About this task:
All of the listing should be output exactly, apart from the pictures.

Data for analysis:
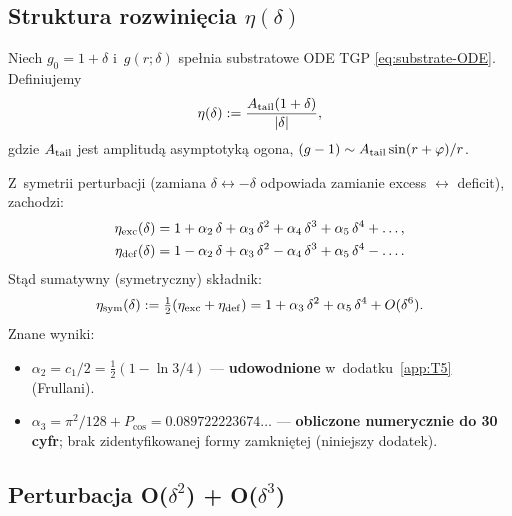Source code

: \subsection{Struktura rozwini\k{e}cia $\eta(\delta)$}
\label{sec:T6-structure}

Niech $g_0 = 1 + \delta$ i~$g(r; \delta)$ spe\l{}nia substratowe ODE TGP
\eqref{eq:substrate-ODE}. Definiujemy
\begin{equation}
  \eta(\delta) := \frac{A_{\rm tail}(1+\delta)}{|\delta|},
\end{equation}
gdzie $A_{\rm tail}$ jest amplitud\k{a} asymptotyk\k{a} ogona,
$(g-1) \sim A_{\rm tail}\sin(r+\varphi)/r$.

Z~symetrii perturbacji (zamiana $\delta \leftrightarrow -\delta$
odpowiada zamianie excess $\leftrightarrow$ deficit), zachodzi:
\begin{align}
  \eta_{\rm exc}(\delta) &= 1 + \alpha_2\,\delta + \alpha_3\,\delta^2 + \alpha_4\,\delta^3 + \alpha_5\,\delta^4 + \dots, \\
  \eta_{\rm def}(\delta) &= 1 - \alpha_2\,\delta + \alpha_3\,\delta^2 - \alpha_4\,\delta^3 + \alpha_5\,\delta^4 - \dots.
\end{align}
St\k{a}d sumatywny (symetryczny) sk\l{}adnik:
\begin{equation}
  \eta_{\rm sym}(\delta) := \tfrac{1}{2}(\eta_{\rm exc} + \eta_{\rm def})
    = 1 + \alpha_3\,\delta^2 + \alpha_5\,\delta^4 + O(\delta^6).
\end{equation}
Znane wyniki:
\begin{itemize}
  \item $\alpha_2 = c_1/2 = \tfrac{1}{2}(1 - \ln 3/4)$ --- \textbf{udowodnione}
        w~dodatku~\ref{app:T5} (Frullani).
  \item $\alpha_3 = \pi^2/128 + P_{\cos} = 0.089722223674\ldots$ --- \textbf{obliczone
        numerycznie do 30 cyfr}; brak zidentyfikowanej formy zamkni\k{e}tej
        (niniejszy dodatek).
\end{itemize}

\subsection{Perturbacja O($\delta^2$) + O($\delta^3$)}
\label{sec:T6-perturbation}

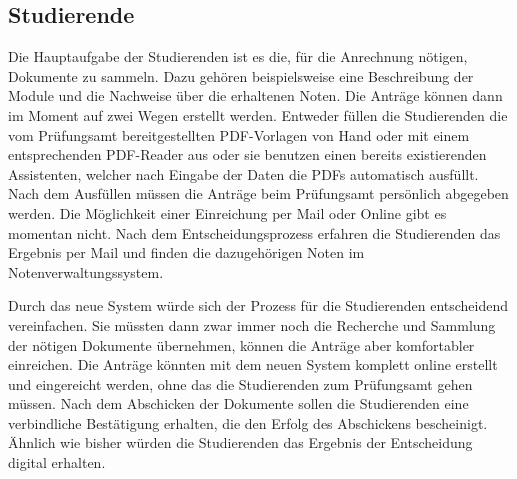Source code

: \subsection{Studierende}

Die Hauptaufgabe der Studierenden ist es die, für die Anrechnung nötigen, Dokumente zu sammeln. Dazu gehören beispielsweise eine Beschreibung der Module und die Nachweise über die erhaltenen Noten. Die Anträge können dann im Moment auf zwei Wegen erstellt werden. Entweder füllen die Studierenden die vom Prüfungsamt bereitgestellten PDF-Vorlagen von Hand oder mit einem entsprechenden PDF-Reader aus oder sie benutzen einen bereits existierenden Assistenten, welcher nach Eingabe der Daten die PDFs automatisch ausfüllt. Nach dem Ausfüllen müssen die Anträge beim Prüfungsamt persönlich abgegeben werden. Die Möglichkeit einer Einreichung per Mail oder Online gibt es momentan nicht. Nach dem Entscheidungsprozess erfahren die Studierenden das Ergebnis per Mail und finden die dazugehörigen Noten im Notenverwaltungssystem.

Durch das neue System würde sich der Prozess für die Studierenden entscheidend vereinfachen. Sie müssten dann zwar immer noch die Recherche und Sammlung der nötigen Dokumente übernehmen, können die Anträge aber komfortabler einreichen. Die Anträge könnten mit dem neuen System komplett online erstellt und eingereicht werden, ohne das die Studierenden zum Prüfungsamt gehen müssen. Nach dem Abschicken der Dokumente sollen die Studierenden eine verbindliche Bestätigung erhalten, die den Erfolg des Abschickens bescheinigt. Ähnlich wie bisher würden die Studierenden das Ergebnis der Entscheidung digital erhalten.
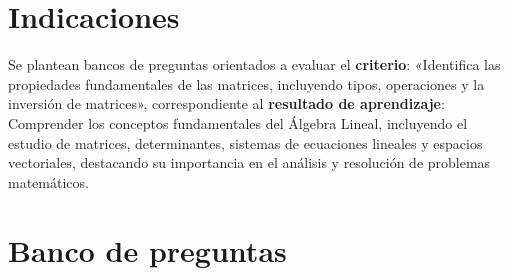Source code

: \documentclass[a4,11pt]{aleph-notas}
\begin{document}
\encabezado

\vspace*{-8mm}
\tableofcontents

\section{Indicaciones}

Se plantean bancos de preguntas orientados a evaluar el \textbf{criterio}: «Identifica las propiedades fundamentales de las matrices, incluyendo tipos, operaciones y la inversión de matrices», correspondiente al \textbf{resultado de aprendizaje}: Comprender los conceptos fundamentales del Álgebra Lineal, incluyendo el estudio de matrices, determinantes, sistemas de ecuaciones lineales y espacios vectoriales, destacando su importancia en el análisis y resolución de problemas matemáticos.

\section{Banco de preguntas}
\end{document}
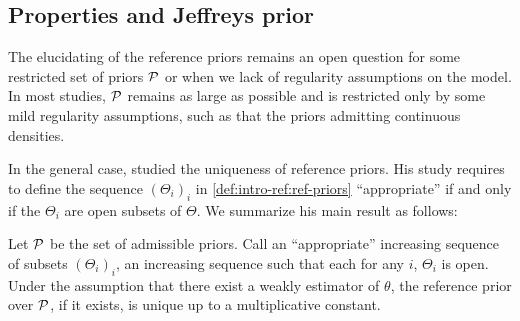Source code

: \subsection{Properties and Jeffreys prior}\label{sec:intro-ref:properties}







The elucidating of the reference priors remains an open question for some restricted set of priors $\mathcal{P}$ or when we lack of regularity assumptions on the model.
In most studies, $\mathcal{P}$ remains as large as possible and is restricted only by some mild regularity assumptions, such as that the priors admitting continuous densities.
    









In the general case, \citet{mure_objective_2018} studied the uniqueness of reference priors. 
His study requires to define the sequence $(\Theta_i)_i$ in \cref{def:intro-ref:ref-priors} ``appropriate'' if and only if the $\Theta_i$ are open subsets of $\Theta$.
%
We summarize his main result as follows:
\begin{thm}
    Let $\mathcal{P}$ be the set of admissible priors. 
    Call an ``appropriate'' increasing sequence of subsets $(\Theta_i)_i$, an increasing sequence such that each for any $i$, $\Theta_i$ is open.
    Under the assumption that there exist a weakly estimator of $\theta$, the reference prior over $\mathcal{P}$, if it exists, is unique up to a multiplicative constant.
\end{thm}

Answer below:
Source code

: \subsection{Struktura rozwini\k{e}cia $\eta(\delta)$}
\label{sec:T6-structure}

Niech $g_0 = 1 + \delta$ i~$g(r; \delta)$ spe\l{}nia substratowe ODE TGP
\eqref{eq:substrate-ODE}. Definiujemy
\begin{equation}
  \eta(\delta) := \frac{A_{\rm tail}(1+\delta)}{|\delta|},
\end{equation}
gdzie $A_{\rm tail}$ jest amplitud\k{a} asymptotyk\k{a} ogona,
$(g-1) \sim A_{\rm tail}\sin(r+\varphi)/r$.

Z~symetrii perturbacji (zamiana $\delta \leftrightarrow -\delta$
odpowiada zamianie excess $\leftrightarrow$ deficit), zachodzi:
\begin{align}
  \eta_{\rm exc}(\delta) &= 1 + \alpha_2\,\delta + \alpha_3\,\delta^2 + \alpha_4\,\delta^3 + \alpha_5\,\delta^4 + \dots, \\
  \eta_{\rm def}(\delta) &= 1 - \alpha_2\,\delta + \alpha_3\,\delta^2 - \alpha_4\,\delta^3 + \alpha_5\,\delta^4 - \dots.
\end{align}
St\k{a}d sumatywny (symetryczny) sk\l{}adnik:
\begin{equation}
  \eta_{\rm sym}(\delta) := \tfrac{1}{2}(\eta_{\rm exc} + \eta_{\rm def})
    = 1 + \alpha_3\,\delta^2 + \alpha_5\,\delta^4 + O(\delta^6).
\end{equation}
Znane wyniki:
\begin{itemize}
  \item $\alpha_2 = c_1/2 = \tfrac{1}{2}(1 - \ln 3/4)$ --- \textbf{udowodnione}
        w~dodatku~\ref{app:T5} (Frullani).
  \item $\alpha_3 = \pi^2/128 + P_{\cos} = 0.089722223674\ldots$ --- \textbf{obliczone
        numerycznie do 30 cyfr}; brak zidentyfikowanej formy zamkni\k{e}tej
        (niniejszy dodatek).
\end{itemize}

\subsection{Perturbacja O($\delta^2$) + O($\delta^3$)}
\label{sec:T6-perturbation}

Source code

: \subsection{Studierende}

Die Hauptaufgabe der Studierenden ist es die, für die Anrechnung nötigen, Dokumente zu sammeln. Dazu gehören beispielsweise eine Beschreibung der Module und die Nachweise über die erhaltenen Noten. Die Anträge können dann im Moment auf zwei Wegen erstellt werden. Entweder füllen die Studierenden die vom Prüfungsamt bereitgestellten PDF-Vorlagen von Hand oder mit einem entsprechenden PDF-Reader aus oder sie benutzen einen bereits existierenden Assistenten, welcher nach Eingabe der Daten die PDFs automatisch ausfüllt. Nach dem Ausfüllen müssen die Anträge beim Prüfungsamt persönlich abgegeben werden. Die Möglichkeit einer Einreichung per Mail oder Online gibt es momentan nicht. Nach dem Entscheidungsprozess erfahren die Studierenden das Ergebnis per Mail und finden die dazugehörigen Noten im Notenverwaltungssystem.

Durch das neue System würde sich der Prozess für die Studierenden entscheidend vereinfachen. Sie müssten dann zwar immer noch die Recherche und Sammlung der nötigen Dokumente übernehmen, können die Anträge aber komfortabler einreichen. Die Anträge könnten mit dem neuen System komplett online erstellt und eingereicht werden, ohne das die Studierenden zum Prüfungsamt gehen müssen. Nach dem Abschicken der Dokumente sollen die Studierenden eine verbindliche Bestätigung erhalten, die den Erfolg des Abschickens bescheinigt. Ähnlich wie bisher würden die Studierenden das Ergebnis der Entscheidung digital erhalten.
Source code

: \documentclass[a4,11pt]{aleph-notas}
\begin{document}
\encabezado

\vspace*{-8mm}
\tableofcontents

\section{Indicaciones}

Se plantean bancos de preguntas orientados a evaluar el \textbf{criterio}: «Identifica las propiedades fundamentales de las matrices, incluyendo tipos, operaciones y la inversión de matrices», correspondiente al \textbf{resultado de aprendizaje}: Comprender los conceptos fundamentales del Álgebra Lineal, incluyendo el estudio de matrices, determinantes, sistemas de ecuaciones lineales y espacios vectoriales, destacando su importancia en el análisis y resolución de problemas matemáticos.

\section{Banco de preguntas}
\end{document}
Source code

: \subsection{Properties and Jeffreys prior}\label{sec:intro-ref:properties}







The elucidating of the reference priors remains an open question for some restricted set of priors $\mathcal{P}$ or when we lack of regularity assumptions on the model.
In most studies, $\mathcal{P}$ remains as large as possible and is restricted only by some mild regularity assumptions, such as that the priors admitting continuous densities.
    









In the general case, \citet{mure_objective_2018} studied the uniqueness of reference priors. 
His study requires to define the sequence $(\Theta_i)_i$ in \cref{def:intro-ref:ref-priors} ``appropriate'' if and only if the $\Theta_i$ are open subsets of $\Theta$.
%
We summarize his main result as follows:
\begin{thm}
    Let $\mathcal{P}$ be the set of admissible priors. 
    Call an ``appropriate'' increasing sequence of subsets $(\Theta_i)_i$, an increasing sequence such that each for any $i$, $\Theta_i$ is open.
    Under the assumption that there exist a weakly estimator of $\theta$, the reference prior over $\mathcal{P}$, if it exists, is unique up to a multiplicative constant.
\end{thm}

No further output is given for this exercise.